Lust or Love?
“How can I make someone fall in love with me that is already taken? How can I make her see I can be the one?” He began. I looked at those words and felt his torment. Notice the control of trying to “make” an emotion exist within another person. You only control your own feelings and you can never create an emotion within someone else.
The rest of his story unfolds.
“It is not wrong for one and only one reason….you can’t help your feelings! How can I tell her that my feelings for her have grown and now I want her to be mine? I don’t know if this would end the relationship we have right now as close friends. Her man is kind of my friend as well. I can’t help getting jealous every time he caresses her in front of me! It’s torturing me!”

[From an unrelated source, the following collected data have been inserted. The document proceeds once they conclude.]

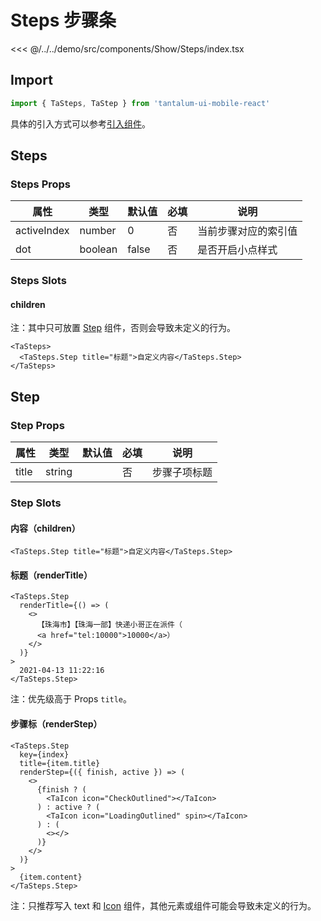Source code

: # Steps 步骤条

<CodeDemo name="Steps">

<<< @/../../demo/src/components/Show/Steps/index.tsx

</CodeDemo>

## Import

```js
import { TaSteps, TaStep } from 'tantalum-ui-mobile-react'
```

具体的引入方式可以参考[引入组件](../guide/import.md)。

## Steps

### Steps Props

| 属性        | 类型    | 默认值 | 必填 | 说明                 |
| ----------- | ------- | ------ | ---- | -------------------- |
| activeIndex | number  | 0      | 否   | 当前步骤对应的索引值 |
| dot         | boolean | false  | 否   | 是否开启小点样式     |

### Steps Slots

#### children

注：其中只可放置 [Step](./Steps.md#step-props) 组件，否则会导致未定义的行为。

```tsx
<TaSteps>
  <TaSteps.Step title="标题">自定义内容</TaSteps.Step>
</TaSteps>
```

## Step

### Step Props

| 属性  | 类型   | 默认值 | 必填 | 说明         |
| ----- | ------ | ------ | ---- | ------------ |
| title | string |        | 否   | 步骤子项标题 |

### Step Slots

#### 内容（children）

```tsx
<TaSteps.Step title="标题">自定义内容</TaSteps.Step>
```

#### 标题（renderTitle）

```tsx
<TaSteps.Step
  renderTitle={() => (
    <>
      【珠海市】【珠海一部】快递小哥正在派件（
      <a href="tel:10000">10000</a>）
    </>
  )}
>
  2021-04-13 11:22:16
</TaSteps.Step>
```

注：优先级高于 Props `title`。

#### 步骤标（renderStep）

```tsx
<TaSteps.Step
  key={index}
  title={item.title}
  renderStep={({ finish, active }) => (
    <>
      {finish ? (
        <TaIcon icon="CheckOutlined"></TaIcon>
      ) : active ? (
        <TaIcon icon="LoadingOutlined" spin></TaIcon>
      ) : (
        <></>
      )}
    </>
  )}
>
  {item.content}
</TaSteps.Step>
```

注：只推荐写入 text 和 [Icon](./Icon.md) 组件，其他元素或组件可能会导致未定义的行为。
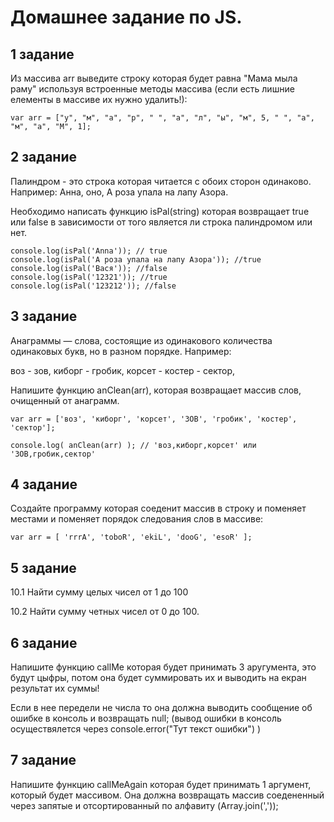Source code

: # Домашнее задание по JS.

## 1 задание
   
Из массива arr выведите строку которая будет равна "Мама мыла раму" используя встроенные методы массива (если есть лишние елементы в массиве их нужно удалить!):

```
var arr = ["у", "м", "а", "р", " ", "а", "л", "ы", "м", 5, " ", "а", "м", "а", "М", 1];
```
 
## 2 задание

Палиндром - это строка которая читается с обоих сторон одинаково. Например: Анна, оно, А роза упала на лапу Азора.

Необходимо написать функцию isPal(string) которая возвращает true или false в зависимости от того является ли строка палиндромом или нет.

```
console.log(isPal('Anna')); // true
console.log(isPal('А роза упала на лапу Азора')); //true
console.log(isPal('Вася')); //false
console.log(isPal('12321')); //true
console.log(isPal('123212')); //false
```
 
## 3 задание
   
Анаграммы — слова, состоящие из одинакового количества одинаковых букв, но в разном порядке. Например:

воз - зов, киборг - гробик, корсет - костер - сектор, 

Напишите функцию anClean(arr), которая возвращает массив слов, очищенный от анаграмм.

```
var arr = ['воз', 'киборг', 'корсет', 'ЗОВ', 'гробик', 'костер', 'сектор'];

console.log( anClean(arr) ); // 'воз,киборг,корсет' или 'ЗОВ,гробик,сектор'
```

## 4 задание

Создайте программу которая соеденит массив в строку и поменяет местами и поменяет порядок следования слов в массиве:

```
var arr = [ 'rrrA', 'toboR', 'ekiL', 'dooG', 'esoR' ];
```
## 5 задание

10.1 Найти сумму целых чисел от 1 до 100

10.2 Найти сумму четных чисел от 0 до 100.

## 6 задание

Напишите функцию callMe которая будет принимать 3 аругумента, это будут цыфры, потом она будет суммировать их и выводить на екран результат их суммы!

Если в нее передели не числа то она должна выводить сообщение об ошибке в консоль и возвращать null; (вывод ошибки в консоль осуществялется через console.error("Тут текст ошибки") )

## 7 задание

Напишите функцию callMeAgain которая будет принимать 1 аргумент, который будет массивом. Она должна возвращать массив соедененный через запятые и отсортированный по алфавиту (Array.join(','));
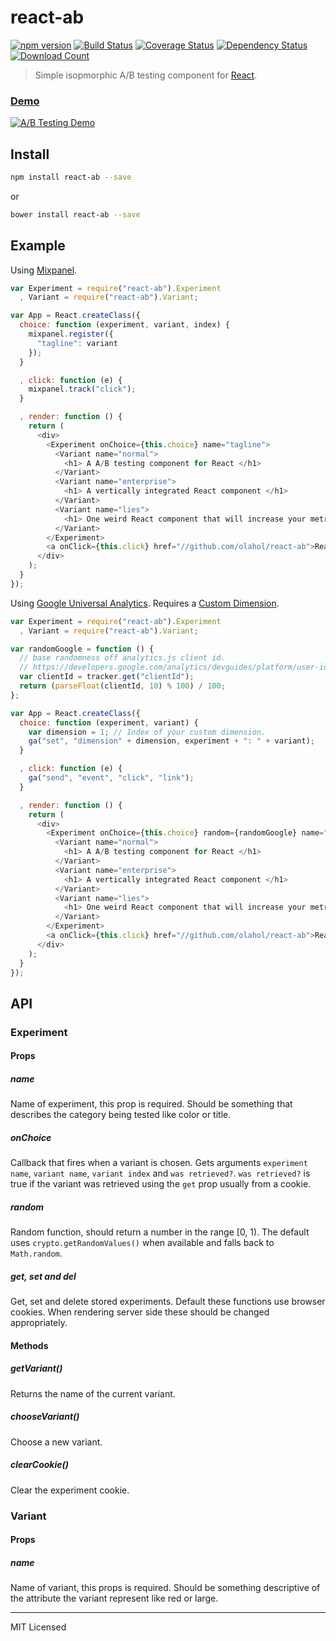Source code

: # react-ab

[![npm version](https://badge.fury.io/js/react-ab.svg)](http://badge.fury.io/js/react-ab)
[![Build Status](https://travis-ci.org/olahol/react-ab.svg)](https://travis-ci.org/olahol/react-ab)
[![Coverage Status](https://img.shields.io/coveralls/olahol/react-ab.svg?style=flat)](https://coveralls.io/r/olahol/react-ab)
[![Dependency Status](https://david-dm.org/olahol/react-ab.svg)](https://david-dm.org/olahol/react-ab)
[![Download Count](https://img.shields.io/npm/dm/react-ab.svg?style=flat)](https://www.npmjs.com/package/react-ab)

> Simple isopmorphic A/B testing component for [React](http://facebook.github.io/react/index.html).

### [Demo](https://olahol.github.io/react-ab/example)

[![A/B Testing Demo](https://cdn.rawgit.com/olahol/react-ab/master/example/demo.gif "A/B Testing Demo")](http://olahol.github.io/react-ab/example)

## Install

```bash
npm install react-ab --save
```

or

```bash
bower install react-ab --save
```

## Example

Using [Mixpanel](https://mixpanel.com/).

```js
var Experiment = require("react-ab").Experiment
  , Variant = require("react-ab").Variant;

var App = React.createClass({
  choice: function (experiment, variant, index) {
    mixpanel.register({
      "tagline": variant
    });
  }

  , click: function (e) {
    mixpanel.track("click");
  }

  , render: function () {
    return (
      <div>
        <Experiment onChoice={this.choice} name="tagline">
          <Variant name="normal">
            <h1> A A/B testing component for React </h1>
          </Variant>
          <Variant name="enterprise">
            <h1> A vertically integrated React component </h1>
          </Variant>
          <Variant name="lies">
            <h1> One weird React component that will increase your metrics by 100%! </h1>
          </Variant>
        </Experiment>
        <a onClick={this.click} href="//github.com/olahol/react-ab">React AB component</a>
      </div>
    );
  }
});
```

Using [Google Universal Analytics](http://www.google.com/analytics/). Requires
a [Custom Dimension](https://support.google.com/analytics/answer/2709829?hl=en).

```js
var Experiment = require("react-ab").Experiment
  , Variant = require("react-ab").Variant;

var randomGoogle = function () {
  // base randomness off analytics.js client id.
  // https://developers.google.com/analytics/devguides/platform/user-id#clientid-userid
  var clientId = tracker.get("clientId");
  return (parseFloat(clientId, 10) % 100) / 100;
};

var App = React.createClass({
  choice: function (experiment, variant) {
    var dimension = 1; // Index of your custom dimension.
    ga("set", "dimension" + dimension, experiment + ": " + variant);
  }

  , click: function (e) {
    ga("send", "event", "click", "link");
  }

  , render: function () {
    return (
      <div>
        <Experiment onChoice={this.choice} random={randomGoogle} name="tagline">
          <Variant name="normal">
            <h1> A A/B testing component for React </h1>
          </Variant>
          <Variant name="enterprise">
            <h1> A vertically integrated React component </h1>
          </Variant>
          <Variant name="lies">
            <h1> One weird React component that will increase your metrics by 100%! </h1>
          </Variant>
        </Experiment>
        <a onClick={this.click} href="//github.com/olahol/react-ab">React AB component</a>
      </div>
    );
  }
});
```

## API

### Experiment

#### Props

##### name

Name of experiment, this prop is required. Should be something that
describes the category being tested like color or title.

##### onChoice

Callback that fires when a variant is chosen.  Gets arguments `experiment
name`, `variant name`, `variant index` and `was retrieved?`. `was
retrieved?` is true if the variant was retrieved using the `get` prop
usually from a cookie.

##### random

Random function, should return a number in the range [0, 1). The default uses
`crypto.getRandomValues()` when available and falls back to `Math.random`.

##### get, set and del

Get, set and delete stored experiments. Default these functions use browser
cookies. When rendering server side these should be changed appropriately.

#### Methods

##### getVariant()

Returns the name of the current variant.

##### chooseVariant()

Choose a new variant.

##### clearCookie()

Clear the experiment cookie.

### Variant

#### Props

##### name

Name of variant, this props is required. Should be something descriptive of
the attribute the variant represent like red or large.

---

MIT Licensed
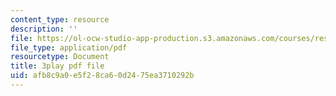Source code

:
 ```yaml
---
content_type: resource
description: ''
file: https://ol-ocw-studio-app-production.s3.amazonaws.com/courses/res-18-010-a-2020-vision-of-linear-algebra-spring-2020/afb8c9a0e5f28ca60d2475ea3710292b_azzrfdysfI0.pdf
file_type: application/pdf
resourcetype: Document
title: 3play pdf file
uid: afb8c9a0-e5f2-8ca6-0d24-75ea3710292b
---
```

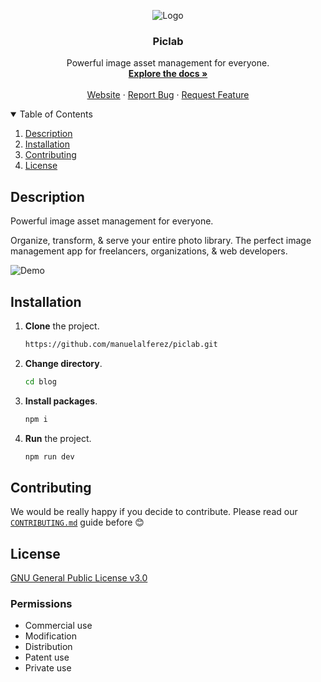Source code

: <p align="center">
  <img src="https://ik.imagekit.io/manuelalferez/piclab/tr:w-0.6/favicon_lmN60sdtzR3.png?updatedAt=1636018893371" alt="Logo">
   <h3 align="center">Piclab</h3>
</p>

  <p align="center">
    Powerful image asset management for everyone.
    <br />
    <a href="https://github.com/manuelalferez/piclab/wiki"><strong>Explore the docs »</strong></a>
    <br />
    <br />
    <a href="https://piclab-monogram.vercel.app">Website</a>
    ·
    <a href="https://github.com/manuelalferez/piclab/issues">Report Bug</a>
    ·
    <a href="https://github.com/manuelalferez/piclab/issues">Request Feature</a>
  </p>


<details open="open">
  <summary>Table of Contents</summary>
  <ol>
    <li><a href="#description">Description</a></li>
    <li><a href="#installation">Installation</a></li>
    <li><a href="#contributing">Contributing</a></li>
    <li><a href="#License">License</a></li>
  </ol>
</details>



## Description

Powerful image asset management for everyone. 

Organize, transform, & serve your entire photo library. The perfect image management app for freelancers, organizations, & web developers.

![Demo](https://ik.imagekit.io/manuelalferez/piclab/demo_3UM-fazlK.png)

## Installation

1. **Clone** the project.

   ```bash
   https://github.com/manuelalferez/piclab.git
   ```

2. **Change directory**.

   ```bash
   cd blog
   ```

3. **Install packages**.

   ```bash
   npm i
   ```

4. **Run** the project.

   ```bash
   npm run dev
   ```

## 

## Contributing

We would be really happy if you decide to contribute. Please read our [`CONTRIBUTING.md`](https://github.com/manuelalferez/piclab/blob/master/CONTRIBUTING.md) guide before 😊



## License

[GNU General Public License v3.0](https://github.com/manuelalferez/piclab/blob/main/LICENSE.md)

### Permissions

- Commercial use
- Modification
- Distribution
- Patent use
- Private use
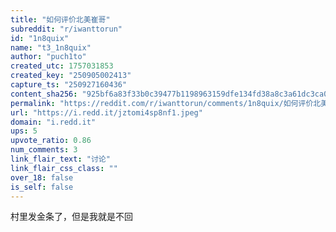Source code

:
 ```yaml
---
title: "如何评价北美崔哥"
subreddit: "r/iwanttorun"
id: "1n8quix"
name: "t3_1n8quix"
author: "puch1to"
created_utc: 1757031853
created_key: "250905002413"
capture_ts: "250927160436"
content_sha256: "925bf6a83f33b0c39477b1198963159dfe134fd38a8c3a61dc3ca06fc924af74"
permalink: "https://reddit.com/r/iwanttorun/comments/1n8quix/如何评价北美崔哥/"
url: "https://i.redd.it/jztomi4sp8nf1.jpeg"
domain: "i.redd.it"
ups: 5
upvote_ratio: 0.86
num_comments: 3
link_flair_text: "讨论"
link_flair_css_class: ""
over_18: false
is_self: false
---
```


村里发金条了，但是我就是不回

The tortured soul fell into coveting someone he did not want to begin with. Not love. Love takes courage. His feelings, whether based on a physical relationship or not, has gone into this quiet obsession with a woman he knows is with someone else. I would ask this man, why he doesn’t simply tell her before she marries. However, he answers his own question. He would rather have any part of her life, as a friend, than to be excluded from her life.
“I really like being with her, spending time with her, but I don’t know if I should tell her how much I’m in love, or just keep being her special friend. She wasn’t even my taste and I knew she was already taken, but the more I got to know her, the more I wanted her. Now there’s only her in my mind. She’s going to get married soon but I know she likes me. We have done more than kissed. Would it be a blessing if I just jumped into the river and drowned? ”
She may have affection for this man, but he is willing to interpret any affection as love. So rightfully he questions his sensibility and the risk of hurting all of the parties involved. Love is unselfish. The high drama of putting his emotions and feelings above hers is punctuated with his statement of desiring possession, “I want her to be mine.”
Often when affairs happen, they flame up with passion and quickly burn out. In most cases, the appetite is fed and since there was no foundation, the parties leave each other. His lust and desire, is not looking at her well-being. He is only seeking to have her. What on the surface appears to be very romantic, is far from what love is. Now that is something to really think about.